As You’re Killing Me begins, a student at a prestigious prep school, Melissa Brown (Kalli Tehranae), has gone missing, and police suspect foul play. As tragic as that is, the teens at Torrington Prep have more important things on their minds — like college and parties.

As for the highly ambitious scholarship student Eden Murphy (McKaley Miller), she’s laser-focused on both. She hopes attending one party, in particular, might help her get off the waitlist and into the college of her dreams. The party in question is an epic affair being hosted by the school’s most elite student, Barrett Schroder (Brice Anthony Heller).

His “Heaven and Hell” party is a legendary annual tradition held at his family’s stately estate.

Barret’s dad is an influential Congressman, and Eden hopes to get in good graces with the Schroders, knowing a letter of recommendation from the Congressman will surely cinch her acceptance to Pennbrook.
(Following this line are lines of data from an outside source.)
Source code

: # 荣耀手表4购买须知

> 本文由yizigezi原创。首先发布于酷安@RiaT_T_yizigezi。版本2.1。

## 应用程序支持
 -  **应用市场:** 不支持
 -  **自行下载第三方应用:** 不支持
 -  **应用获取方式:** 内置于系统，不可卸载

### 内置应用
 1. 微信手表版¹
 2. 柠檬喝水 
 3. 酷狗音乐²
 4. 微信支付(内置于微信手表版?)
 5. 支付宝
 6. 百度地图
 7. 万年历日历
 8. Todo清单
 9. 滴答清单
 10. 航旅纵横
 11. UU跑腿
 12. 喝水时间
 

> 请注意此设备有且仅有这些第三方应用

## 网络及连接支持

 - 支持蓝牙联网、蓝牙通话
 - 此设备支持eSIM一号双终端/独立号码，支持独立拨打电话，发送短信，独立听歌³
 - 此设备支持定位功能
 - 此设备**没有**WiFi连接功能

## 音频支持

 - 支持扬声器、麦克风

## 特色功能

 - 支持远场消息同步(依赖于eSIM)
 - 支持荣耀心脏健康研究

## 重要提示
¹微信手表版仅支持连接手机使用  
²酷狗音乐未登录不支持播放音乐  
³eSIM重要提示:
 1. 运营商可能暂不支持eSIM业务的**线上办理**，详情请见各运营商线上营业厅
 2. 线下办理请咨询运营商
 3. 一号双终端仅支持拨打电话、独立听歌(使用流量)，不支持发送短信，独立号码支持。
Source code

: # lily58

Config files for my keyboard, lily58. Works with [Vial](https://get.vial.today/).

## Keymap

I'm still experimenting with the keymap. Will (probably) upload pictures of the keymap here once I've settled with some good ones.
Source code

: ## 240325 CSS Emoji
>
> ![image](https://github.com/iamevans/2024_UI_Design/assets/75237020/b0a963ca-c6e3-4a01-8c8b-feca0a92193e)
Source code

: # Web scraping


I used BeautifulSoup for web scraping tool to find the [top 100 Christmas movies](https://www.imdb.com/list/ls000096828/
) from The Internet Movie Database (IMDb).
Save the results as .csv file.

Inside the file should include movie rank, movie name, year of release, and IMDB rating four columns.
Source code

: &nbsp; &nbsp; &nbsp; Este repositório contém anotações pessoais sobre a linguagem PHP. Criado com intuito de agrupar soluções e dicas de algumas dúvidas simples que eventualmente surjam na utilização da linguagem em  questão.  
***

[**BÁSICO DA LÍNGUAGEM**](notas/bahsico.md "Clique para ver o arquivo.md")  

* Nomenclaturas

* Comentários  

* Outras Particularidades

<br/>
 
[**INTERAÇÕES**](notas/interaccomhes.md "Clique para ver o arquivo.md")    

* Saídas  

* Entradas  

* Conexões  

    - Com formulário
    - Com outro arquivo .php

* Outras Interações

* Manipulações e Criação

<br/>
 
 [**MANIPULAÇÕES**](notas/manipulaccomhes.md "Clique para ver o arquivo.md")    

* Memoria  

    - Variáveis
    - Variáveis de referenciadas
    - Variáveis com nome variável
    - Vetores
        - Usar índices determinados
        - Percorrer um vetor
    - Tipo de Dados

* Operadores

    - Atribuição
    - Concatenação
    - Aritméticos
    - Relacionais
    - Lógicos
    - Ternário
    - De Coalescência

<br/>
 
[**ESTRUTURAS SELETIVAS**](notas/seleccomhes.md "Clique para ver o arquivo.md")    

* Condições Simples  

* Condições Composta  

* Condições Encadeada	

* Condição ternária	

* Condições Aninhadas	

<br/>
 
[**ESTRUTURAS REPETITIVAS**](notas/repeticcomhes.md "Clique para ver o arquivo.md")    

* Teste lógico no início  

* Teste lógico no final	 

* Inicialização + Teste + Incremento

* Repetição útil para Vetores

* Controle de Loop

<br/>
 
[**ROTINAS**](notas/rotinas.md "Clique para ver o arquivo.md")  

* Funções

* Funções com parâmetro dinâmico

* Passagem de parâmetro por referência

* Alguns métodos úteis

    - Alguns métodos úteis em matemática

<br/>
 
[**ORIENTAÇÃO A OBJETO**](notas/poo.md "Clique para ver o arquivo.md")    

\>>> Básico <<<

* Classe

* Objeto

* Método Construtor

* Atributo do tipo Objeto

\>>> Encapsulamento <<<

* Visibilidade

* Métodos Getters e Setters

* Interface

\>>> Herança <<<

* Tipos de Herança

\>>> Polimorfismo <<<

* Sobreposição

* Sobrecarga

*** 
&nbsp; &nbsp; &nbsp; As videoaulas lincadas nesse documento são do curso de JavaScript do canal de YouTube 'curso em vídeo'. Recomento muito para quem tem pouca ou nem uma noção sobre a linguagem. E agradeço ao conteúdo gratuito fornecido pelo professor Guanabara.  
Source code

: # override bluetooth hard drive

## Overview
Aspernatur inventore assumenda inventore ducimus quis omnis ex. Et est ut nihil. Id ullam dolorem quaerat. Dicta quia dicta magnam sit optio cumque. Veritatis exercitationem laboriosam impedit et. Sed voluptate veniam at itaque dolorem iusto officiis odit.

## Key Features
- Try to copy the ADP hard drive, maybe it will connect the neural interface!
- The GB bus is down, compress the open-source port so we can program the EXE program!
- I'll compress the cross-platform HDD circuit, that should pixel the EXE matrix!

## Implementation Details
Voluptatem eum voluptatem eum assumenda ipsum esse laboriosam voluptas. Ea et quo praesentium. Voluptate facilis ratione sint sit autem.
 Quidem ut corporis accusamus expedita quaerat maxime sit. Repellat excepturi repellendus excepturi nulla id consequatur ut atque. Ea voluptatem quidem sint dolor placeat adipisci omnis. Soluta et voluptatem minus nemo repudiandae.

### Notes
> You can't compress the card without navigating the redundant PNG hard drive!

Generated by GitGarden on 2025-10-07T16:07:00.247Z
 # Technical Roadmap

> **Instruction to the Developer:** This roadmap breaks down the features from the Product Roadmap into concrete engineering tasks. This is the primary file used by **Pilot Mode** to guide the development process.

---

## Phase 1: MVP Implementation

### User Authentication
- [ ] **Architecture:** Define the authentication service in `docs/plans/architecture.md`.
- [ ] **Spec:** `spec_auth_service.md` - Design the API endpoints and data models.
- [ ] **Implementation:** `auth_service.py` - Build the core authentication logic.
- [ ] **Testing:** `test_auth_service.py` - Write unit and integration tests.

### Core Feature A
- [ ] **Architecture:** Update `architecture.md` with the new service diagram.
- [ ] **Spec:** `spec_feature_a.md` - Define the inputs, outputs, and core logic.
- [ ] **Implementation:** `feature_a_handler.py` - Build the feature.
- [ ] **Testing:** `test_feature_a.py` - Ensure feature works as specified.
Though she isn’t invited to the party, being one of the few students at Torrington who doesn’t come from money or travel in elite social circles, Eden decides to crash the event.

Once there, she hopes she can charm Barret so he’ll introduce her to his influential father. She convinces her best friend Zara (Keyara Milliner) to come with her. Zara protests strongly, but Eden assures her it’s the only way to ensure they can attend Pennbrook together since Zara has already been accepted.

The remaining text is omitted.